# PROBLEM DESCRIPTION:
Retype each line of the listing below, word for word.
[[ AVAILABLE DATA open ]]
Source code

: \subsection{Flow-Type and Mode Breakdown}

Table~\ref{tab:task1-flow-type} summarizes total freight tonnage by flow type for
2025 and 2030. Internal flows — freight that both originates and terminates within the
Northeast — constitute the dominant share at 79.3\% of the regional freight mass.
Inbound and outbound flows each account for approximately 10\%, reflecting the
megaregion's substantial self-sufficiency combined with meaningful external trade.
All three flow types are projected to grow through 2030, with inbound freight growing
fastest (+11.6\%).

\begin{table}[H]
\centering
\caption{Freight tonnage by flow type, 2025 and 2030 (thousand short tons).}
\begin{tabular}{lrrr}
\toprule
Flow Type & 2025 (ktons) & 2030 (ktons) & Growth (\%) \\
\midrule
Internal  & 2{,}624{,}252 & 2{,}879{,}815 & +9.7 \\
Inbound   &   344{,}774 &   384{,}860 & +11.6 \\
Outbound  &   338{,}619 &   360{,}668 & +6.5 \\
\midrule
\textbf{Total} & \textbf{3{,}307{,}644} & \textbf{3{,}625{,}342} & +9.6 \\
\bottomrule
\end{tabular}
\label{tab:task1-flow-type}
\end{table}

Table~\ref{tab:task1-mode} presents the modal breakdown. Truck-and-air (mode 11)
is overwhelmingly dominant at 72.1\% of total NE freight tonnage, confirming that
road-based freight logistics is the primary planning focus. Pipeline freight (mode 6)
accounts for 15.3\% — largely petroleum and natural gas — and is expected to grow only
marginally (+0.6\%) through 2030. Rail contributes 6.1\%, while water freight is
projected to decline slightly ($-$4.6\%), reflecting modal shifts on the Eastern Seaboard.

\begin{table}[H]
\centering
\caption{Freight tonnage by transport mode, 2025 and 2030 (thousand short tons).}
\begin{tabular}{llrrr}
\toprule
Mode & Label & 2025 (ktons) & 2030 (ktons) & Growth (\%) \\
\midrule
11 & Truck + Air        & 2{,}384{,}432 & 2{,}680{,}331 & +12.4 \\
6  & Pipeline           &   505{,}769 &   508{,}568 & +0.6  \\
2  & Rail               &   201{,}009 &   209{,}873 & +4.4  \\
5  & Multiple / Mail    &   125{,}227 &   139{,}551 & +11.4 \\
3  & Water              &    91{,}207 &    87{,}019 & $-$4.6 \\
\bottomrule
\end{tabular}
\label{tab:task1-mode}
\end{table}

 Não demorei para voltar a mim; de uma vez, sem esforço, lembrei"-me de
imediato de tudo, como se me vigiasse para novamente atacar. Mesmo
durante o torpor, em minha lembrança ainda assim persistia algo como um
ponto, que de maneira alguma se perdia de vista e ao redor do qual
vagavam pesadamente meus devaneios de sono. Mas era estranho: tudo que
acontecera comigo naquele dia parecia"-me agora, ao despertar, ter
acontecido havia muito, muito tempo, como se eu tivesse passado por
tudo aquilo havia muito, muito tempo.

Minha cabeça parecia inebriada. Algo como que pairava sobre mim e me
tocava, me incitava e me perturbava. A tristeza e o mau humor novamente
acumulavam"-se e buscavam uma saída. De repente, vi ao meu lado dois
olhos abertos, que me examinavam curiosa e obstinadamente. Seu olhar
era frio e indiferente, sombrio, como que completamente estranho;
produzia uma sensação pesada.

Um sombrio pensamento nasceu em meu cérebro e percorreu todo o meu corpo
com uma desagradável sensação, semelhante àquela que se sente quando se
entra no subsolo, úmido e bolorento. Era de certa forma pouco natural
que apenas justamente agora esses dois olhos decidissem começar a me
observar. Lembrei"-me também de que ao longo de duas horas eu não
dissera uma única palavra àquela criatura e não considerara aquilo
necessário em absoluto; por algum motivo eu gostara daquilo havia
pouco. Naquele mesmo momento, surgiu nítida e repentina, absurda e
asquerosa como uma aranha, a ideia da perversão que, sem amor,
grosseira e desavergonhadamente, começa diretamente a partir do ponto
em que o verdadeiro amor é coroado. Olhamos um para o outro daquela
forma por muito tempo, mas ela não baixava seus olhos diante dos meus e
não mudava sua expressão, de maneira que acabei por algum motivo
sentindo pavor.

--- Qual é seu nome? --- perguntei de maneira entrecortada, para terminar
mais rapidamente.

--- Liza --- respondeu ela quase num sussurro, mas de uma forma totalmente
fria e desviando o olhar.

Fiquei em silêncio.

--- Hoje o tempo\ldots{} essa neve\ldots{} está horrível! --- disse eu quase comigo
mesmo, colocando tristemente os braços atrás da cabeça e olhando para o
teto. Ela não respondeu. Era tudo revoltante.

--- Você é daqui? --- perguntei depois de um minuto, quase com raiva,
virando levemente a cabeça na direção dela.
[[ AVAILABLE DATA closed ]]
# OUTPUT OF THE TASK:
Source code

: \subsection{Flow-Type and Mode Breakdown}

Table~\ref{tab:task1-flow-type} summarizes total freight tonnage by flow type for
2025 and 2030. Internal flows — freight that both originates and terminates within the
Northeast — constitute the dominant share at 79.3\% of the regional freight mass.
Inbound and outbound flows each account for approximately 10\%, reflecting the
megaregion's substantial self-sufficiency combined with meaningful external trade.
All three flow types are projected to grow through 2030, with inbound freight growing
fastest (+11.6\%).

\begin{table}[H]
\centering
\caption{Freight tonnage by flow type, 2025 and 2030 (thousand short tons).}
\begin{tabular}{lrrr}
\toprule
Flow Type & 2025 (ktons) & 2030 (ktons) & Growth (\%) \\
\midrule
Internal  & 2{,}624{,}252 & 2{,}879{,}815 & +9.7 \\
Inbound   &   344{,}774 &   384{,}860 & +11.6 \\
Outbound  &   338{,}619 &   360{,}668 & +6.5 \\
\midrule
\textbf{Total} & \textbf{3{,}307{,}644} & \textbf{3{,}625{,}342} & +9.6 \\
\bottomrule
\end{tabular}
\label{tab:task1-flow-type}
\end{table}

Table~\ref{tab:task1-mode} presents the modal breakdown. Truck-and-air (mode 11)
is overwhelmingly dominant at 72.1\% of total NE freight tonnage, confirming that
road-based freight logistics is the primary planning focus. Pipeline freight (mode 6)
accounts for 15.3\% — largely petroleum and natural gas — and is expected to grow only
marginally (+0.6\%) through 2030. Rail contributes 6.1\%, while water freight is
projected to decline slightly ($-$4.6\%), reflecting modal shifts on the Eastern Seaboard.

\begin{table}[H]
\centering
\caption{Freight tonnage by transport mode, 2025 and 2030 (thousand short tons).}
\begin{tabular}{llrrr}
\toprule
Mode & Label & 2025 (ktons) & 2030 (ktons) & Growth (\%) \\
\midrule
11 & Truck + Air        & 2{,}384{,}432 & 2{,}680{,}331 & +12.4 \\
6  & Pipeline           &   505{,}769 &   508{,}568 & +0.6  \\
2  & Rail               &   201{,}009 &   209{,}873 & +4.4  \\
5  & Multiple / Mail    &   125{,}227 &   139{,}551 & +11.4 \\
3  & Water              &    91{,}207 &    87{,}019 & $-$4.6 \\
\bottomrule
\end{tabular}
\label{tab:task1-mode}
\end{table}

 Não demorei para voltar a mim; de uma vez, sem esforço, lembrei"-me de
imediato de tudo, como se me vigiasse para novamente atacar. Mesmo
durante o torpor, em minha lembrança ainda assim persistia algo como um
ponto, que de maneira alguma se perdia de vista e ao redor do qual
vagavam pesadamente meus devaneios de sono. Mas era estranho: tudo que
acontecera comigo naquele dia parecia"-me agora, ao despertar, ter
acontecido havia muito, muito tempo, como se eu tivesse passado por
tudo aquilo havia muito, muito tempo.

Minha cabeça parecia inebriada. Algo como que pairava sobre mim e me
tocava, me incitava e me perturbava. A tristeza e o mau humor novamente
acumulavam"-se e buscavam uma saída. De repente, vi ao meu lado dois
olhos abertos, que me examinavam curiosa e obstinadamente. Seu olhar
era frio e indiferente, sombrio, como que completamente estranho;
produzia uma sensação pesada.

Um sombrio pensamento nasceu em meu cérebro e percorreu todo o meu corpo
com uma desagradável sensação, semelhante àquela que se sente quando se
entra no subsolo, úmido e bolorento. Era de certa forma pouco natural
que apenas justamente agora esses dois olhos decidissem começar a me
observar. Lembrei"-me também de que ao longo de duas horas eu não
dissera uma única palavra àquela criatura e não considerara aquilo
necessário em absoluto; por algum motivo eu gostara daquilo havia
pouco. Naquele mesmo momento, surgiu nítida e repentina, absurda e
asquerosa como uma aranha, a ideia da perversão que, sem amor,
grosseira e desavergonhadamente, começa diretamente a partir do ponto
em que o verdadeiro amor é coroado. Olhamos um para o outro daquela
forma por muito tempo, mas ela não baixava seus olhos diante dos meus e
não mudava sua expressão, de maneira que acabei por algum motivo
sentindo pavor.

--- Qual é seu nome? --- perguntei de maneira entrecortada, para terminar
mais rapidamente.

--- Liza --- respondeu ela quase num sussurro, mas de uma forma totalmente
fria e desviando o olhar.

Fiquei em silêncio.

--- Hoje o tempo\ldots{} essa neve\ldots{} está horrível! --- disse eu quase comigo
mesmo, colocando tristemente os braços atrás da cabeça e olhando para o
teto. Ela não respondeu. Era tudo revoltante.

--- Você é daqui? --- perguntei depois de um minuto, quase com raiva,
virando levemente a cabeça na direção dela.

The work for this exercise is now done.